I love movies. I love watching movies in the theater. I prefer old-time theaters but don’t shun the multiplexes just to make a point. I love the tiny ticket stubs, half ripped by the gentleman ticket taker. Yes, even now, even in San Francisco, it’s usually a gentleman ticket taker. I love buying the biggest bag of popcorn, knowing I could never finish it, and then finishing it half-way through the movie. I love slinking down in my seat, with an extra jacket on me like a blanket. I love the previews and the movie score and staying until the very, very end to see all the credits.
And yet, I don’t see movies in the theater all that often. Mostly because I have two kids, and my free nights are for seeing friends or (gasp!), trying to have an adult conversation with my husband that doesn’t involve after-school logistics or where the kids will go to camp next summer.
Like so many other things, life got in the way of something I love.
The kids are older now, and I’m working freelance, writing about baseball. And while that gives me more time to go to the theater to watch movies, I am, instead, starting a project to catch-up on what I’ve missed.
And so, I have compiled a list of 50 “must-see” films that I’ve never seen or, in the case of Casablanca and Citizen Kane, saw only once, and too long ago, to have any meaningful memory of it or relationship to it. I’m going to spend the next year watching these 50 “must-see” films and chronicling my journey here. Some posts will probably look like movie reviews. I’m guessing others won’t resemble reviews as much as diary entries, spurred on by a character or dialogue or theme from one of the films on the list. Whatever form they take, the posts will reflect this journey in some way. I hope you’ll come along for the ride.
I compiled the list by asking my friends and colleagues on Twitter and Facebook to recommend their top three “must-see” films. That led to a list of 100 or so movies that I then pared down to 50. Removing the movies I’d seen was the first step, and the easiest one. From there, I read many, many, many movies reviews, and enlisted the help of friend who fashions himself as a movie buff.
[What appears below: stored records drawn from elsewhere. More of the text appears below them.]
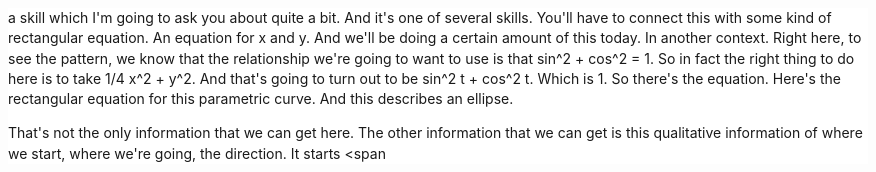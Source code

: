   <span m="641710">a</span> <span m="641820">skill</span> <span
  m="642360">which</span> <span m="643390">I'm</span> <span m="643540">going
  to</span> <span m="643670">ask</span> <span m="644000">you</span> <span
  m="644100">about</span> <span m="644400">quite</span> <span
  m="644690">a</span> <span m="644750">bit.</span> <span m="645170">And</span>
  <span m="645330">it's</span> <span m="645530">one</span> <span
  m="645780">of</span> <span m="645880">several</span> <span
  m="646250">skills.</span> <span m="646690">You'll</span> <span
  m="647000">have</span> <span m="647180">to</span> <span
  m="647290">connect</span> <span m="647750">this</span> <span
  m="648290">with</span> <span m="648560">some</span> <span
  m="648720">kind</span> <span m="648970">of</span> <span
  m="649030">rectangular</span> <span m="649640">equation.</span> <span
  m="650330">An</span> <span m="650460">equation</span> <span
  m="650930">for</span> <span m="651130">x</span> <span m="651410">and</span>
  <span m="651570">y. And</span> <span m="651880">we'll</span> <span
  m="652040">be</span> <span m="652150">doing</span> <span m="652390">a</span>
  <span m="652440">certain</span> <span m="652710">amount</span> <span
  m="652970">of</span> <span m="653050">this</span> <span
  m="653280">today.</span> <span m="654230">In</span> <span
  m="654380">another</span> <span m="654680">context.</span> <span
  m="656240">Right</span> <span m="656610">here,</span> <span
  m="656970">to</span> <span m="657130">see</span> <span m="657310">the</span>
  <span m="657420">pattern,</span> <span m="658470">we</span> <span
  m="658880">know</span> <span m="659180">that</span> <span
  m="659380">the</span> <span m="659900">relationship</span> <span
  m="660510">we're</span> <span m="660600">going to</span> <span
  m="660740">want</span> <span m="660910">to</span> <span m="660970">use</span>
  <span m="661180">is that</span> <span m="661420">sin^2</span> <span
  m="661820">+</span> <span m="662200">cos^2</span> <span m="662940">=</span>
  <span m="663400">1.</span> <span m="664160">So</span> <span
  m="664400">in</span> <span m="664530">fact</span> <span m="664890">the</span>
  <span m="664960">right</span> <span m="665240">thing</span> <span
  m="665440">to</span> <span m="665550">do</span> <span m="665770">here</span>
  <span m="666430">is</span> <span m="666700">to</span> <span
  m="666820">take</span> <span m="667390">1/4</span> <span m="668700">x^2</span>
  <span m="669950">+</span> <span m="670400">y^2.</span> <span
  m="671910">And</span> <span m="672040">that's</span> <span m="672220">going
  to</span> <span m="672380">turn</span> <span m="672640">out</span> <span
  m="672820">to</span> <span m="672930">be</span> <span m="674790">sin^2
  t</span> <span m="675080">+</span> <span m="675650">cos^2 t.</span> <span
  m="677020">Which</span> <span m="677300">is</span> <span m="677400">1.</span>
  <span m="678310">So</span> <span m="678480">there's</span> <span
  m="678760">the</span> <span m="678910">equation.</span> <span
  m="679500">Here's</span> <span m="679700">the</span> <span
  m="679770">rectangular</span> <span m="680420">equation</span> <span
  m="680940">for</span> <span m="681110">this</span> <span
  m="683120">parametric</span> <span m="683320">curve.</span> <span
  m="684690">And</span> <span m="686600">this</span> <span
  m="686920">describes</span> <span m="687410">an</span> <span
  m="687480">ellipse.</span></p><p><span m="692030">That's</span> <span
  m="692320">not</span> <span m="692530">the</span> <span m="692670">only</span>
  <span m="693380">information</span> <span m="694010">that</span> <span
  m="694110">we</span> <span m="694220">can</span> <span m="694420">get</span>
  <span m="694970">here.</span> <span m="695570">The</span> <span
  m="695710">other</span> <span m="696090">information</span> <span
  m="696650">that we</span> <span m="696750">can</span> <span
  m="696870">get</span> <span m="697180">is</span> <span m="697450">this</span>
  <span m="697630">qualitative</span> <span m="698280">information</span> <span
  m="698820">of</span> <span m="699250">where</span> <span m="699570">we</span>
  <span m="699720">start,</span> <span m="700250">where</span> <span
  m="700390">we're</span> <span m="700520">going,</span> <span
  m="701100">the</span> <span m="701210">direction.</span> <span
  m="702360">It</span> <span m="702570">starts</span> <span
He came up with his own Top 50. I compared that to my draft list and them made the final choices.
The result, in alphabetical order:
Amores Perros (2000)
Blood Simple (1984)
Bottle Rocket (1996)
Burden of Dreams (1982)
Children of Men (2006)
Cidade de Deus (City of God) (Brazil 2002)
Citizen Kane (1941)
Double Indemnity (1944)
Du Rififi Chez Les Hommes (Rififi) (1955)
Fight Club (1999)
His Girl Friday (1994)
In The Heat of the Night (1967)
Killer of Sheep (1977)
La Notte (1961)
Local Hero (1983)
Love and Death (1975)
Mala Educacion (2004)
Mean Girls (2004)
Miller’s Crossing (1990)
Night of the Hunter (1955)
No Country for Old Men (2007)
Of Gods and Men (2011)
Okuribito (Departures) (Japan 2008)
Pan’s Labyrinth (2006)
Reservoir Dogs (1992)
The Big Lebowski (1988)
The Conversation (1974)
The Diving Bell and the Butterfly (2007)
The Good, the Bad & the Ugly (1966)
The Inner Circle (The Projectionist) (1991)
The Last Picture Show (1971)
The Lives of Others (2006)
The Phantom of theParadise(1974)
The Producers (1968)
The Third Man (1949)
The Wages of Fear (1953)
There Will Be Blood (2007)
Three Seasons (1999)
True Romance (1993)
Wings of Desire (1987)
I have decided what order I’ll watch the movies in. Most likely, it will reflect what’s streaming on Netflix coupled with my mood that day. Some weeks I may watch three movies or more. Others maybe none at all. We’ll see how it goes.
This project has been on my mega to-do list for some time, and I’m delighted beyond measure it’s finally happening.
And now, if you’ll excuse me, I’m going to watch some movies.